Q. What are tannins?
A. Tannins come from a chemical found in grape skins and seeds. Since red wine is made with the grape skins and white wine isn’t, red wines are more tannic than white wines.

Pull-apart cornmeal yeast rolls

Fall also means baking, and what better kind of baking then rolls for dinner (to pair with your red wine main course)? These rolls aren’t difficult to make, especially in a food processor with a dough blade or dough speed setting; just allow yourself enough time for the dough to rise twice.

Makes eight rolls, about 2 hours

1/2 c yellow cornmeal
1 c water
1/4 c shortening
3/4 tsp salt
2 Tbsp sugar
1/4 to 1/2 c water
1 package yeast (about 2 1/4 tsp)
2 1/2 to 3 c flour
1 egg

1. In a saucepan over high heat, mix the cornmeal and the water, stirring constantly, and bring to a boil. Reduce heat to medium, keep stirring, and add the shortening, salt and sugar. When mixture is thick and well-blended, remove from heat and let cook to room temperature.

2. Put the cornmeal mixture and the rest of the ingredients in the bowl of a food processor, and mix according to the processor’s directions for bread dough. You’ll get a soft and somewhat sticky dough.

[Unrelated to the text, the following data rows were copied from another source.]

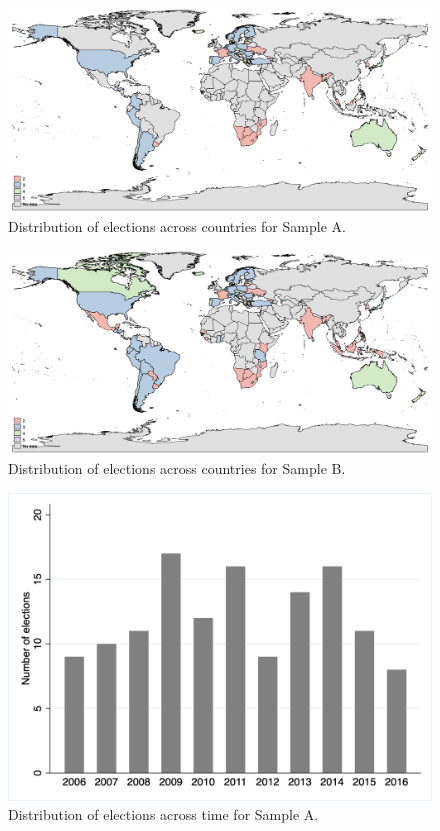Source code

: \documentclass[12pt,a4paper]{article}
\begin{document}
\begin{landscape}
\begin{figure}[th]
	\centering
	\includegraphics[scale=0.45]{../output/plots/map1.png}
	\caption{Distribution of elections across countries for Sample A.}
	\label{map1}
\end{figure}

\begin{figure}[th]
	\centering
	\includegraphics[scale=0.45]{../output/plots/map2.png}
	\caption{Distribution of elections across countries for Sample B.}
	\label{map2}
\end{figure}
\end{landscape}

\clearpage
\begin{figure}[th]
	\centering
	\includegraphics[scale=0.4]{../output/plots/elec_freq.png}
	\caption{Distribution of elections across time for Sample A.}
	\label{bar1}
\end{figure}
\end{document}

3. Remove the dough onto a lightly floured surface and form into a ball, adding more flour if it’s too sticky. Place in a greased bowl, cover with a towel or plastic wrap, and let rise for an hour or until doubled.

4. After dough has doubled, punch it down and divide into eight pieces. Form the pieces into small balls, and place them in a greased 9-inch cake pan. Cover, and let rise until doubled, about 30 minutes. Don’t worry if the balls have risen into each other.

5. Remove the towel and place the pan into a preheated 375-degree oven. Bake for 20 to 25 minutes, until the rolls are golden brown.